Timeline and nature of the project

6 months long commercial project.
Nature of business: Startup

Project and Sprint Planning

The executives had done their research and concluded they wanted to create an app to improve the customer and trainer experience.
So we started with creating a sprint plan shown below to execute the vision.

Product Discovery

To understand the product from the business perspective, we hosted 2 hours long brainstorming sessions.
We asked questions such as.
What are the business goals?
What’s the competitive advantage of this product?
Who is the primary and secondary user?
Who are the stakeholders who would use this app?
💡 key Findings
Business Goals: Retain and create an engaging experience for the customers
Competitive advantage: Gamified and personalized training.
Users: Parents and Kids ( trainee )
Other stakeholders: Trainer</aside>

Scope

We identified the app has two directions, one is customer-facing and the second is trainer-facing. For the scope of this project, we focused on the customer-facing direction

Hypothesis

<aside>💡 Gamified mobile app to track progress and provide users the insights on their training will help players succeed in training and retain more customers for TOCA Football.
</aside>
Conducting the workshop and product discovery helped us get the context of the product from the business perspective, we wanted to understand the user’s perspective and bring the user’s insights to the product development.

User Research

Contextual Enquiry
I made a visit to the nearest training center to observe the player experience, I also spoke to the program manager and captured valuable insights.
Due to the limited time and budget, we captured the user's insights from past customer research. We captured one quote from the parent Interview, which helped us to validate the need.
💡 “I wish I have a training map for my child” - Insights from the parent.
The training center already had ongoing training, which we had to understand to translate those operations into a digital experience. We spoke to various program managers and mapped out the program architecture.
We also identified the primary and secondary users.
Primary User: Player | Trainee.
Second user: Parent

Training Program Discovery

The training programs had a pathway, sessions, and skill sessions. The following image shows how they are related.
Based on this discovery we created wireframes and user flows to capture stakeholder feedback.

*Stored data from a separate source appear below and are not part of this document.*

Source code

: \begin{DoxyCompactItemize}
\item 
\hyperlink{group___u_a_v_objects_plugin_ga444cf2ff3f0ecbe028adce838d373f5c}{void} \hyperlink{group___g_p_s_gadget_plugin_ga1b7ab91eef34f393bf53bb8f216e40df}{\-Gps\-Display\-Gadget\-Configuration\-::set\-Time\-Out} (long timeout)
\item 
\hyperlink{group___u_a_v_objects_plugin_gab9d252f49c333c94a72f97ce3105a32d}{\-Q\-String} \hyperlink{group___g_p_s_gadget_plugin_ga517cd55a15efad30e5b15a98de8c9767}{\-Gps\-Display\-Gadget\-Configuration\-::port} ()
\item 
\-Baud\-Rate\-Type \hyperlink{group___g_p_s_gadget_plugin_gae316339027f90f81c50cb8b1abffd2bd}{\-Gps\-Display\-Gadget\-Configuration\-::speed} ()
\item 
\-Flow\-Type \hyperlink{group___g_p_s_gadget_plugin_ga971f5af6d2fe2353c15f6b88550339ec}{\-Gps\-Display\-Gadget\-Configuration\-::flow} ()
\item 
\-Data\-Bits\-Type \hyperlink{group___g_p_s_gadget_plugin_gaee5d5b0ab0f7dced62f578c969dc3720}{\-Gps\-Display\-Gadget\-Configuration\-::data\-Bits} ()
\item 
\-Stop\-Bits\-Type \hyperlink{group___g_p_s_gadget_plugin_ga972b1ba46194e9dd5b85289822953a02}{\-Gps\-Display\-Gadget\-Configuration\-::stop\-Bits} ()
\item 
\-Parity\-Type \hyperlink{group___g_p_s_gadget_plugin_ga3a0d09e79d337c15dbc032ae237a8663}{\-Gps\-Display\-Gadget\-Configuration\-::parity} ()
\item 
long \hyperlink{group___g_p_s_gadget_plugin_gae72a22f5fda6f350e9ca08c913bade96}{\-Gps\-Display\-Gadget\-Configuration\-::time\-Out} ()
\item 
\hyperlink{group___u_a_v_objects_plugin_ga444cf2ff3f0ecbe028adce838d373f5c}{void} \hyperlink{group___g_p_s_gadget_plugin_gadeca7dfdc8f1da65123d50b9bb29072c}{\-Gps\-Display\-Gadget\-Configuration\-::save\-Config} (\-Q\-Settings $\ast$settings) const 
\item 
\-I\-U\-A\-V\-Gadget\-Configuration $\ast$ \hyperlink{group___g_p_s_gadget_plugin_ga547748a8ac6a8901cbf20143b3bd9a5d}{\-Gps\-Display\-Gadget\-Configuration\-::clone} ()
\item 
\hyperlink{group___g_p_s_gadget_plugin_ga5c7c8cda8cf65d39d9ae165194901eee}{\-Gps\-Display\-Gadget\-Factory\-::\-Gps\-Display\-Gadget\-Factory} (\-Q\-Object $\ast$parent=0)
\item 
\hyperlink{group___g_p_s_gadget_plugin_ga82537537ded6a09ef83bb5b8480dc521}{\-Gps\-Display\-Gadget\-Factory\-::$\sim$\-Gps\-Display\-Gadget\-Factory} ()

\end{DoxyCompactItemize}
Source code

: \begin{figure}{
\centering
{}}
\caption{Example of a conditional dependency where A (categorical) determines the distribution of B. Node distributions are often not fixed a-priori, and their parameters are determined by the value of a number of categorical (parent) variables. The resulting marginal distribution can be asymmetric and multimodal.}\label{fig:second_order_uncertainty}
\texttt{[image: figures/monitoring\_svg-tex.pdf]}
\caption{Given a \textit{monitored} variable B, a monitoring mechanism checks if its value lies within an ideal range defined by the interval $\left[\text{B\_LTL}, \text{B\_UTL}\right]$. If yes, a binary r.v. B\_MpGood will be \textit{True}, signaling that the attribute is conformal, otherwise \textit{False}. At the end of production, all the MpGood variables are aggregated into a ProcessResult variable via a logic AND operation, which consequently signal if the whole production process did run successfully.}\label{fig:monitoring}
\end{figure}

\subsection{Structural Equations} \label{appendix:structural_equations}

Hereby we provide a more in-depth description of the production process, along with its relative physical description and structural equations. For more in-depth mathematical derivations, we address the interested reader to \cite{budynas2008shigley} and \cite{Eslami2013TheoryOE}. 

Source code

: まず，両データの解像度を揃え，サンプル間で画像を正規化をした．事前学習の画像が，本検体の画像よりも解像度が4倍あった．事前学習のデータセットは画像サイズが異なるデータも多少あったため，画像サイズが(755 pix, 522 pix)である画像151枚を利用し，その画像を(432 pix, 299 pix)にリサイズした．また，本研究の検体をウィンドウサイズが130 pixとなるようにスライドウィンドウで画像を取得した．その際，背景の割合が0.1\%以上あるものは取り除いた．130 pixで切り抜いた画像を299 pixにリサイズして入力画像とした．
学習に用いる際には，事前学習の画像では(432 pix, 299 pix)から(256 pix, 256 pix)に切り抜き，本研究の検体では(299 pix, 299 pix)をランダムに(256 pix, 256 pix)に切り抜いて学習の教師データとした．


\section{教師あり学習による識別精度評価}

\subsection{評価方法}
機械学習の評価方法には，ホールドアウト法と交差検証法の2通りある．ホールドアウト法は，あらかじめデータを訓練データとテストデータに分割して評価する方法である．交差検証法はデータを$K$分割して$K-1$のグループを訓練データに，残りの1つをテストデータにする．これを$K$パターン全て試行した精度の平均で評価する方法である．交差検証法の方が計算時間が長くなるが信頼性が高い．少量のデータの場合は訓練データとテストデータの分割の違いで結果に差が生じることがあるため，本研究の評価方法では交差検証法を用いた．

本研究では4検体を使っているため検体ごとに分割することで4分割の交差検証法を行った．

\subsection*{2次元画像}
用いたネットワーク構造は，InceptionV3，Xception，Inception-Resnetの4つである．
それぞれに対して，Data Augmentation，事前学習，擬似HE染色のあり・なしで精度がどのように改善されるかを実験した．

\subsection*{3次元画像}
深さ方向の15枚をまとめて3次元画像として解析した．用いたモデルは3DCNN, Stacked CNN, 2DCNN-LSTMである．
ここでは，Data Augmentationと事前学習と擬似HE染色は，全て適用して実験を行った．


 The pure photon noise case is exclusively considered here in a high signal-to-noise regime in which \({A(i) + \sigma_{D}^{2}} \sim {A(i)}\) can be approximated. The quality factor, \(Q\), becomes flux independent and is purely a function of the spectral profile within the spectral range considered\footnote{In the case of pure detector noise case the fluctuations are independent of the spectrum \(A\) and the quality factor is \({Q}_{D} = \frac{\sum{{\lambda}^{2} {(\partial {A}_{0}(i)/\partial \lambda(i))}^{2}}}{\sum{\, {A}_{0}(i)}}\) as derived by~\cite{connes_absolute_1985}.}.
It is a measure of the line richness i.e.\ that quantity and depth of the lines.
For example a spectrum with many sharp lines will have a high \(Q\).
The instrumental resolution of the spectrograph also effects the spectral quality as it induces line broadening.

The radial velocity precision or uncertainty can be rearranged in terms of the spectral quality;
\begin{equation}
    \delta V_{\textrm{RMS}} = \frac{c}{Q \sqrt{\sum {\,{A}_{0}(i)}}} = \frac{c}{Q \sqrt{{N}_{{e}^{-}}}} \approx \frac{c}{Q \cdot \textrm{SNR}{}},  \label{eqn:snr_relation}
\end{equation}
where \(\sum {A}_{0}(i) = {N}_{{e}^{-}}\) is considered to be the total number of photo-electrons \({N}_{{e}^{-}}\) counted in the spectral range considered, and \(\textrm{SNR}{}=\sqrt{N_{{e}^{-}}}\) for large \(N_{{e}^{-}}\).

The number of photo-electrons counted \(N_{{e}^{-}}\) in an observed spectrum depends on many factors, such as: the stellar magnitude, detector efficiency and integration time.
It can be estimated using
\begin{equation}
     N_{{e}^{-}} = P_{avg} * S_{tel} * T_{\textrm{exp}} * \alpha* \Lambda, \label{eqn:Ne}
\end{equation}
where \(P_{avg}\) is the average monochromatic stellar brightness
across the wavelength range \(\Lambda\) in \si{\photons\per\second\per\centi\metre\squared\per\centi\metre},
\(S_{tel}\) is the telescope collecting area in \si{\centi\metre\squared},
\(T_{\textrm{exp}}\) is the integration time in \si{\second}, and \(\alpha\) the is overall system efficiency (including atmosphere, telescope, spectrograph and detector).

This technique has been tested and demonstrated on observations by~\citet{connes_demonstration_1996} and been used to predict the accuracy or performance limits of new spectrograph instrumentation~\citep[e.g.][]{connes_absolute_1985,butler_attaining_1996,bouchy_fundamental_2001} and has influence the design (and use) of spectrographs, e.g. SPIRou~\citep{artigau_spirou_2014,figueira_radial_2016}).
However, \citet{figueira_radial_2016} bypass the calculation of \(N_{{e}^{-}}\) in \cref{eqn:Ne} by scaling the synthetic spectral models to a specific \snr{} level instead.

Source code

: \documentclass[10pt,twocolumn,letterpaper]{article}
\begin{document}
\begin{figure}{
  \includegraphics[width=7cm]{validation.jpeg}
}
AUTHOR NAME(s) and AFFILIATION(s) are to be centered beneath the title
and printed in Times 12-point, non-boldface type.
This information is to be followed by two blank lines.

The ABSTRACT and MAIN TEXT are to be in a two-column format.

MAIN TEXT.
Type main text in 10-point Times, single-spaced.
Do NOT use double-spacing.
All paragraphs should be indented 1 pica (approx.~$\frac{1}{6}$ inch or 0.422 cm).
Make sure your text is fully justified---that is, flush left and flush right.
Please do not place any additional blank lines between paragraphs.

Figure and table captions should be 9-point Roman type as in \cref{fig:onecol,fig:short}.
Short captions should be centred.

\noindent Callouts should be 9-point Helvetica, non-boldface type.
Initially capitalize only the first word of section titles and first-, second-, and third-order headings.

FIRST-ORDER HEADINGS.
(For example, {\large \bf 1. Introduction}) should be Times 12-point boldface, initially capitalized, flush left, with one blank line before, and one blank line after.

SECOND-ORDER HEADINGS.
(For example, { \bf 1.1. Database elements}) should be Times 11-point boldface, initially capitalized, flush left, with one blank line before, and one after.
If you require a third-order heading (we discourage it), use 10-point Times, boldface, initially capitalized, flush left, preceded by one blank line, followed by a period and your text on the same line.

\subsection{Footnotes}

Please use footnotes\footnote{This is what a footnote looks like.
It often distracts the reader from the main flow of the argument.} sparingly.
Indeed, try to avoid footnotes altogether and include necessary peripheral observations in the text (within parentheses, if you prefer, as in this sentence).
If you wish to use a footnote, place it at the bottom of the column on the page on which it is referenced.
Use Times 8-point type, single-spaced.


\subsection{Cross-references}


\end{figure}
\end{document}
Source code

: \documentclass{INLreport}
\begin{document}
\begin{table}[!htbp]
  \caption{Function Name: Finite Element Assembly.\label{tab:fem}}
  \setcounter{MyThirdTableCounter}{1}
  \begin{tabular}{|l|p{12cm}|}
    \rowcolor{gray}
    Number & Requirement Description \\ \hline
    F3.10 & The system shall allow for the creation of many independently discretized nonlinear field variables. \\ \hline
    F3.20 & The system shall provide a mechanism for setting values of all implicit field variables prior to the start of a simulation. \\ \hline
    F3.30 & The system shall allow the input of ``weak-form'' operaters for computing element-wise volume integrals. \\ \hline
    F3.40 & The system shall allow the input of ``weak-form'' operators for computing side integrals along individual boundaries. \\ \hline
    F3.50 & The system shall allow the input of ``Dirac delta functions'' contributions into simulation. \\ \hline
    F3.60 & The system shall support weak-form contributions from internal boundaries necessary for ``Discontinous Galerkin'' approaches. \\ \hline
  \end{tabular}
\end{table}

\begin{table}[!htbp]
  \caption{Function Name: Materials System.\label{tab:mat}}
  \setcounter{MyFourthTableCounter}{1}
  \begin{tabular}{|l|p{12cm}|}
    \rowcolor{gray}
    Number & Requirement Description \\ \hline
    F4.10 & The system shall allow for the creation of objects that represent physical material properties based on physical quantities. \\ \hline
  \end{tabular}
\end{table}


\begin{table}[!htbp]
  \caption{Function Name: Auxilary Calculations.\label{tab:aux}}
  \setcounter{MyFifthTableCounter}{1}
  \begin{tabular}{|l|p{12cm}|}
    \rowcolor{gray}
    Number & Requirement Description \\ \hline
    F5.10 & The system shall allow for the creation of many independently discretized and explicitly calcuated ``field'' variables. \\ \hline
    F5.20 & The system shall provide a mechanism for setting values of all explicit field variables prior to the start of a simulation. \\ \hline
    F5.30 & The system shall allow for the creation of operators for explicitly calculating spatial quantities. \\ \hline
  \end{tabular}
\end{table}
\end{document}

Aligning The Stakeholder Directions

Since this product had multiple stakeholders, creating wireframes helped us capture feedback at the early stage and helped us to create alignment between multiple product partners.
After going through 4+ product iterations we designed the following prototypes.

Product Prototype

The product prototype showed users the pathway and sessions they are on. It also showed users the key training metrics like Goals, best streak, balls, and session details.

Next Steps

We designed the end-to-end product experience for TOCA’s training center. I stopped at this stage to transition to my next role in another company. However, these were the planned next steps.
Usability testing to validate the ease of use.
User testing to validate the product direction.
Developer handoff document.

Presentation

The presentation can be downloaded here

Conclusion

Through product discovery, user, and stakeholder research we designed an end-end customer-facing product experience for the TOCA’s training center to provide a personalized training experience for the customers

Learnings

Design is teamwork, and working with cross-disciplinary teams helped me understand the need to understand the various product partner to define the design direction.
Working in a startup can be challenging especially the ambiguity throughout the process, we can clarify ambiguity by asking good questions.